Stilettos in the rally, in the probinsiya
 
But they don’t plan anything other than a rally, and it flops, what with the police on the new owner’s side. But no worries, the girls have their own individual narratives to live up, each one working toward bringing them back to the cause of the country club.
 
For best friends Claudia and Margaux their crises is the handed down rivalry of their mothers, played by Cherie Gil and Agot Isidro, respectively. The two girls are able to ignore the competition until a boy comes along—that is, until they set their sights on the same boy. That this boy is Benjo (Aljur Abrenica), son of the country club janitor (Robert Arevalo), and temporarily working as everything from waiter to stable boy, lifeguard to valet driver at the country club, is nothing but absurd. Where what is highlighted is not so much that girls this sosy can overlook class differences, but that these sosy girls could turn silly infatuated, sacrifice their friendship, only to later find they’ve been had by this good-looking boy. 
 
A good-looking rich boy meanwhile is Danielle’s solution to her family crisis, where they are in the midst of their fall from grace, her congressman father embroiled in some corruption charge or other. She’s sold her well-loved Christian Dior bag, to buy a fake designer bag and shoes. She thinks what she needs to do is find the next rich bachelor to marry, in the process meeting Santi (Mikael Daez) who likes her, but who she isn’t giving the time of day. She has no time. 
 
Lizzie has the most flimsy crisis here, where she is punished for her irresponsibility in Manila, by being forced to live with poorer relations in the province. She is the sosyalera that she is, doing the whole ungrateful bit in the face of a grandmother struggling to feed her the way she’s used to. Lizzie’s coming of age in the probinsiya happens exactly as you expect. 
 
Of course it is also in the probinsiya that the funnies come in, as the three other girls come and visit their suffering friend, and all four of them try to make the best of the place: they look for the pilapil but also their mobile phone signals, they think manure is organic mud pack, they use the arinola as teapot. 
 
This is also where their personalities actually seem different, and they are meaner to each other as they walk in their stilettos for hours looking for the pilapil where they can have a picnic. One wishes these characters were further fleshed out, maybe allowing for a little more complexity. Instead it is only Lizzie and Danielle who are allowed some depth. The two others just seem like the most superficial of socialites, made larger than life by the fact of parody. 
 
Parody upon parody upon parody…
 
Because “Sosy Problems” does ultimately make fun of these sosy girls, whether those with real problems like a family crisis, or those who are just competing for the boy who doesn’t care for either of them anyway. It makes fun of the fact that they think losing the country club is the end of the world and pokes fun at their collective superficiality. And no, this movie does not make a pitch for naiveté in these girls, nor does it seek to humanize them. Instead it tells us how these sosy girls exist – designer bags, family problems and all – and theirs are lives that can be funny because it is absurd that they exist the way they do at all.
 
Of course this is working with the context that is Third World Philippines, and you know it too because it dares deal with notions of workers’ rights and a yaya mall.
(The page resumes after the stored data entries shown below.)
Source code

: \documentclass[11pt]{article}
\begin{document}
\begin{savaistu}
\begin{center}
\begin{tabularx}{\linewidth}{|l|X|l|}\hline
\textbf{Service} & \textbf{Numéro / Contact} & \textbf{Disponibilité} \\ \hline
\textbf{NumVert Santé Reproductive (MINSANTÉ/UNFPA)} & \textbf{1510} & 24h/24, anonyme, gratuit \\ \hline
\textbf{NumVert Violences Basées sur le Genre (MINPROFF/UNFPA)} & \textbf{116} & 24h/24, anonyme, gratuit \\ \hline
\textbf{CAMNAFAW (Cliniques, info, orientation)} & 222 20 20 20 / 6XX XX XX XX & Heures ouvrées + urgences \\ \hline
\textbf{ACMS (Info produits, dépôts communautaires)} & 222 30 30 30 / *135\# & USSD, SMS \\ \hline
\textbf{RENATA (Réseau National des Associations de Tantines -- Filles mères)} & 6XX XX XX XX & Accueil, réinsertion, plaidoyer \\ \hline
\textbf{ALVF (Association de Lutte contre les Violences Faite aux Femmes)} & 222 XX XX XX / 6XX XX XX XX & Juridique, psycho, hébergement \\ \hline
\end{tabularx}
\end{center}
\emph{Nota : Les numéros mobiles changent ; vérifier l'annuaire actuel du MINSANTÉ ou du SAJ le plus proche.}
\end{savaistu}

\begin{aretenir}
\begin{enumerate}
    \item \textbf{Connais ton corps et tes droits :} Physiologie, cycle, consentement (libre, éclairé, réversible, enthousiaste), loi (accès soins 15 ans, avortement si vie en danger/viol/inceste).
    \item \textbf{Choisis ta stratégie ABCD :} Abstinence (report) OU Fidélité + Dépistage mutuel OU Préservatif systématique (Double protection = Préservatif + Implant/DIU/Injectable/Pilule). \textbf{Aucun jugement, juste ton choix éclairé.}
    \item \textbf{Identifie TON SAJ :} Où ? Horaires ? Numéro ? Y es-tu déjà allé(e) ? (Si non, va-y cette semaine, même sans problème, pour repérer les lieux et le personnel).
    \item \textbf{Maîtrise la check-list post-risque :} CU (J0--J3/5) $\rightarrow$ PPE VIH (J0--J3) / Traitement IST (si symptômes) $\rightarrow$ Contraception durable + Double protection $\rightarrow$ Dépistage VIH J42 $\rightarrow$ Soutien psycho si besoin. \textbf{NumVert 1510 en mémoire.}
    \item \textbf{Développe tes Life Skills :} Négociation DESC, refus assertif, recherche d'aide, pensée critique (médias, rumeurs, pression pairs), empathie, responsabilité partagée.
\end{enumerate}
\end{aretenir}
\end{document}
The latter is the one glaring failure of this film, as its articulation is one that is beyond parody here. What also seemed to have missing parts was the final task of proving that Bernice’s ownership of the country club happened through corruption. That just happened too quickly for comfort. As parody, Dizon’s Bernice is also too much of a caricature to be successful.
 
Which is to say that the real surprisingly well-acted in parody here is Ramos as Lizzie. Where she provided the most laughs, thinking herself capable of changing the world, at the same time that she breaks down in front of a kalabaw in the probinsiya. She’s the one character who actually goes all Nicole Richie and dares try to catch a piglet in the mud, do some planking on the concrete, all the while not losing her character. Ramos herself proves she’s got more balls – and acting chops – than we give her credit for. Between her first wide-eyed surprise at hearing she would lose the country club, to her last “Amhergaaawd!” she is en pointe. 
 
But of course what works for “Sosy Problems” in general, is the fact that Ramos and these three girls are also the stereotype that they are parodying. This is not to say they are as dumb or ignorant, as flaky or as superficial, as it is to say that we as a public already imagine them to be a version of this sosy girl, what with their designer outfits and bags, and their Inglesera selves. As such watching them parody a version of this sosy, is like seeing parody upon parody upon parody. 
 
As such really, the success of “Sosy Problems” as parody has to be credited to the movie’s director Andoy Ranay and its writers Aloy Adlawan and Marlon Rivera, no matter its loopholes. Because in truth this is the kind of film that can get out of control, the kind that can fail tremendously at keeping on the track of parody. But there was an obviously deft hand that kept the discussions here within the limits of its narrative of the sosy, and there is intelligence in the refusal to go all politically correct on us. For this particular kind of sosy, where language is key and voices tend to be loud, this creative team also kept it classy. And thank heavens without any trace of gay lingo. 
 
I dare say it would be great to have another installment of “Sosy Problems,” as class contradictions and poking fun at the wealthy are gifts that keep on giving in this country. There are countless other believably sosy characters in our midst after all, and one can only imagine what a team like Ranay, Adlawan and Rivera can put together. Like, oh my god, the possibilities are endless. —KG/YA, GMA News
 
Katrina Stuart Santiago writes the essay in its various permutations, from pop culture criticism to art reviews, scholarly papers to creative non-fiction, all always and necessarily bound by Third World Philippines, its tragedies and successes, even more so its silences. She blogs at http://www.radikalchick.com. The views expressed in this article are solely her own.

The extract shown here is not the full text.